Expressed in his new encyclical, Spe Salvi [Saved in Hope] He explains his view, which happens to be the view of the Church:  

Some theologians are of the opinion that the fire which both burns and saves is Christ himself, the Judge and Saviour.  The encounter with him is the decisive act of judgement [sic].  Before his gaze all falsehood melts away.  This encounter with him, as it burns us, transforms and frees us, allowing us to become truly ourselves.  …His gaze, the touch of his heart heals us through an undeniably painful transformation ‘as through fire.’  But it is a  blessed pain, in which the holy power of his love sears through us like a flame, enabling us to become totally ourselves and thus totally of God.  In this way the inter-relation between justice and grace also becomes clear:  the way we live our lives is not immaterial, but our defilement does not stain us forever if we have at least continued to reach out towards Christ, towards truth and towards love.  …The pain of love becomes our salvation and our joy.  It is clear that we cannot calculate the ‘duration’ of this transforming burning in terms of the chronological measurements of this world.  The transforming ‘moment’ of this encounter eludes earthly time-reckoning—it is the heart’s time, it is the time of ‘passage’ to communion with God in the Body of Christ.  The judgement of God is hope, both because it is justice and because it is grace.  If it were merely grace, making all earthly things cease to matter, God would still owe us an answer to the question about justice—the crucial question that we ask of history and of God.  If it were merely justice, in the end it could bring only fear to us all.  The incarnation of God in Christ has so closely linked the two together—judgement and grace—that justice is firmly established:  we all work out our salvation ‘with fear and trembling’ (Phil. 2:12).  Nevertheless grace allows us all to hope, and to go trustfully to meet the Judge whom we know as our ‘advocate,’ or parakletos (I Jn. 2:1).      [Spe Salvi, n. 47]


4 Responses

  1. Haven’t read this encyclical yet.
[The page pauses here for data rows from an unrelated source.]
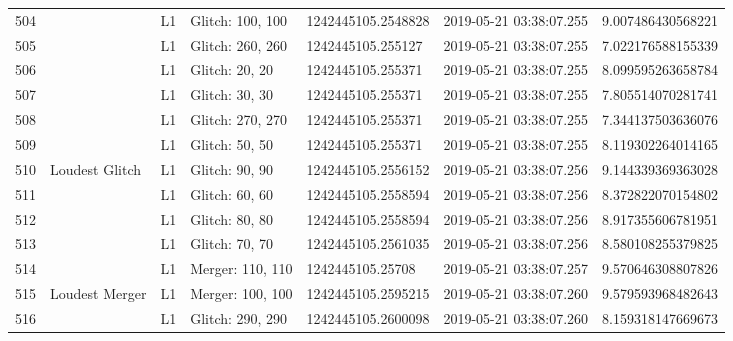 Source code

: \begin{longtable}{lllllll}
504  &                                                    &       L1 &  Glitch: 100, 100 &  1242445105.2548828 &  2019-05-21 03:38:07.255 &   9.007486430568221 \\
505  &                                                    &       L1 &  Glitch: 260, 260 &   1242445105.255127 &  2019-05-21 03:38:07.255 &   7.022176588155339 \\
506  &                                                    &       L1 &    Glitch: 20, 20 &   1242445105.255371 &  2019-05-21 03:38:07.255 &   8.099595263658784 \\
507  &                                                    &       L1 &    Glitch: 30, 30 &   1242445105.255371 &  2019-05-21 03:38:07.255 &   7.805514070281741 \\
508  &                                                    &       L1 &  Glitch: 270, 270 &   1242445105.255371 &  2019-05-21 03:38:07.255 &   7.344137503636076 \\
509  &                                                    &       L1 &    Glitch: 50, 50 &   1242445105.255371 &  2019-05-21 03:38:07.255 &   8.119302264014165 \\
510  &                                     Loudest Glitch &       L1 &    Glitch: 90, 90 &  1242445105.2556152 &  2019-05-21 03:38:07.256 &   9.144339369363028 \\
511  &                                                    &       L1 &    Glitch: 60, 60 &  1242445105.2558594 &  2019-05-21 03:38:07.256 &   8.372822070154802 \\
512  &                                                    &       L1 &    Glitch: 80, 80 &  1242445105.2558594 &  2019-05-21 03:38:07.256 &   8.917355606781951 \\
513  &                                                    &       L1 &    Glitch: 70, 70 &  1242445105.2561035 &  2019-05-21 03:38:07.256 &   8.580108255379825 \\
514  &                                                    &       L1 &  Merger: 110, 110 &    1242445105.25708 &  2019-05-21 03:38:07.257 &   9.570646308807826 \\
515  &                                     Loudest Merger &       L1 &  Merger: 100, 100 &  1242445105.2595215 &  2019-05-21 03:38:07.260 &   9.579593968482643 \\
516  &                                                    &       L1 &  Glitch: 290, 290 &  1242445105.2600098 &  2019-05-21 03:38:07.260 &   8.159318147669673 \\

\end{longtable}
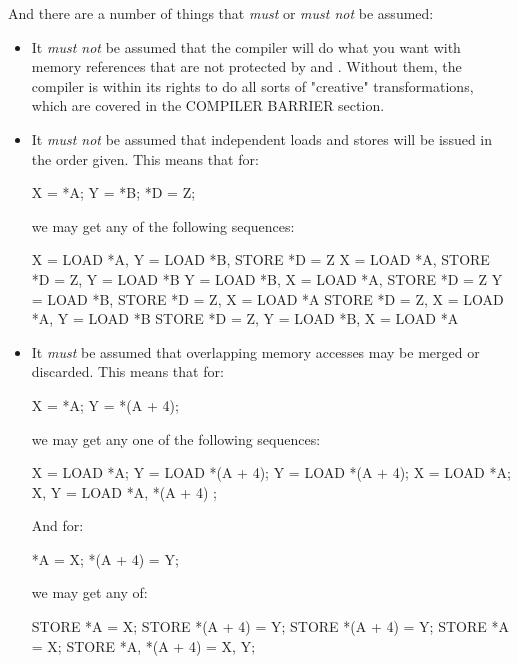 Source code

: And there are a number of things that \emph{must} or \emph{must not} be assumed:

\begin{itemize}
 \item It \emph{must not} be assumed that the compiler will do what you want
       with memory references that are not protected by  and
       .
       Without them, the compiler is within its rights to do all sorts of
       "creative" transformations, which are covered in the COMPILER BARRIER
       section.

 \item It \emph{must not} be assumed that independent loads and stores will be issued
       in the order given.  This means that for:

       \begin{VerbatimU}
	X = *A; Y = *B; *D = Z;
       \end{VerbatimU}

       we may get any of the following sequences:

       \begin{VerbatimU}
	X = LOAD *A,  Y = LOAD *B,  STORE *D = Z
	X = LOAD *A,  STORE *D = Z, Y = LOAD *B
	Y = LOAD *B,  X = LOAD *A,  STORE *D = Z
	Y = LOAD *B,  STORE *D = Z, X = LOAD *A
	STORE *D = Z, X = LOAD *A,  Y = LOAD *B
	STORE *D = Z, Y = LOAD *B,  X = LOAD *A
       \end{VerbatimU}

 \item It \emph{must} be assumed that overlapping memory accesses may be
       merged or discarded.
       This means that for:

       \begin{VerbatimU}
	X = *A; Y = *(A + 4);
       \end{VerbatimU}

       we may get any one of the following sequences:

       \begin{VerbatimU}
	X = LOAD *A; Y = LOAD *(A + 4);
	Y = LOAD *(A + 4); X = LOAD *A;
	{X, Y} = LOAD {*A, *(A + 4) };
       \end{VerbatimU}

       And for:

       \begin{VerbatimU}
	*A = X; *(A + 4) = Y;
       \end{VerbatimU}

       we may get any of:

       \begin{VerbatimU}
	STORE *A = X; STORE *(A + 4) = Y;
	STORE *(A + 4) = Y; STORE *A = X;
	STORE {*A, *(A + 4) } = {X, Y};
       \end{VerbatimU}
\end{itemize}

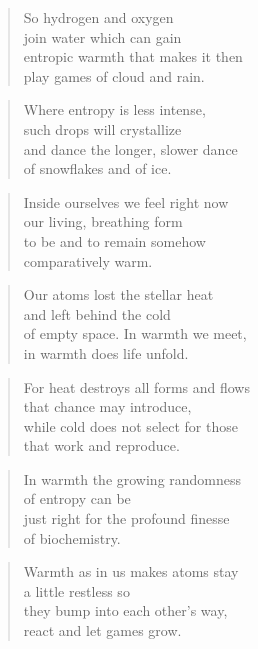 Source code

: \documentclass[10pt,a4paper]{article}
\begin{document}
\begin{multicols}{2}
\begin{verse}
So hydrogen and oxygen\\
join water which can gain\\
entropic warmth that makes it then\\
play games of cloud and rain.
\end{verse}

\begin{verse}
Where entropy is less intense,\\
such drops will crystallize\\
and dance the longer, slower dance\\
of snowflakes and of ice.
\end{verse}

\begin{verse}
Inside ourselves we feel right now\\
our living, breathing form\\
to be and to remain somehow\\
comparatively warm.
\end{verse}

\begin{verse}
Our atoms lost the stellar heat\\
and left behind the cold\\
of empty space. In warmth we meet,\\
in warmth does life unfold.
\end{verse}

\begin{verse}
For heat destroys all forms and flows\\
that chance may introduce,\\
while cold does not select for those\\
that work and reproduce.
\end{verse}

\begin{verse}
In warmth the growing randomness\\
of entropy can be\\
just right for the profound finesse\\
of biochemistry.
\end{verse}

\begin{verse}
Warmth as in us makes atoms stay\\
a little restless so\\
they bump into each other’s way,\\
react and let games grow.
\end{verse}


\end{multicols}
\end{document}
Makes me want to go read it.

  2. As I’m sure you already know, it can be found at :
    It is a wonderful read!

  3. Tim,
    You know I am the weirdest Catholic on this planet. I’d probably get excommunicated with my views. I do not think that I believe in a ‘spiritual realm’ called Purgatory. In my eyes, I feel that the loss of innocence is Purgatory and it is here whilst we live. Jesus is too cool to have let another Purgatory exist. I dunno how to really express what I am saying, I just think of Heaven…nothing in betwixt. After all, He took three days to go get everyone outta Hell. I don’t think He wants us to suffer after we leave our Earthly Home. I think the guilt, suffering, changes in our bodies, health…that’s Purgatory here. Call me crazy. You wouldn’t be the first to do so.

    Lord Be With You and the Family,

  4. Harlequin, I know where you are coming from.
    As a former Baptist, I never believed in Purgatory either. I was told that it denied the power of Christ’s death, and was a way of “working” ourselves into heaven. But upon further study, I found that it’s the very power of Christ and His love for us, that cleanses us before entry into heaven. Like the image of the child playing in the mud puddle; before that child comes inside the house he must be cleaned off, or the house will become dirty. Since nothing sinful can enter heaven, it must be clean first. This has nothing to do with “not being ‘saved’ enough” but being clean enough.

    Purgatory is not so much a place as an action. The love of Christ, purges all impurities from our soul like the refiners fire and when we let go of those sins that so easily entangle us, we are ushered beore the Holy Trinity, to love and serve Him through eternity.

    You’re not crazy….at least, no crazier than I!! 🙂

    The Lord be with you and your family as well.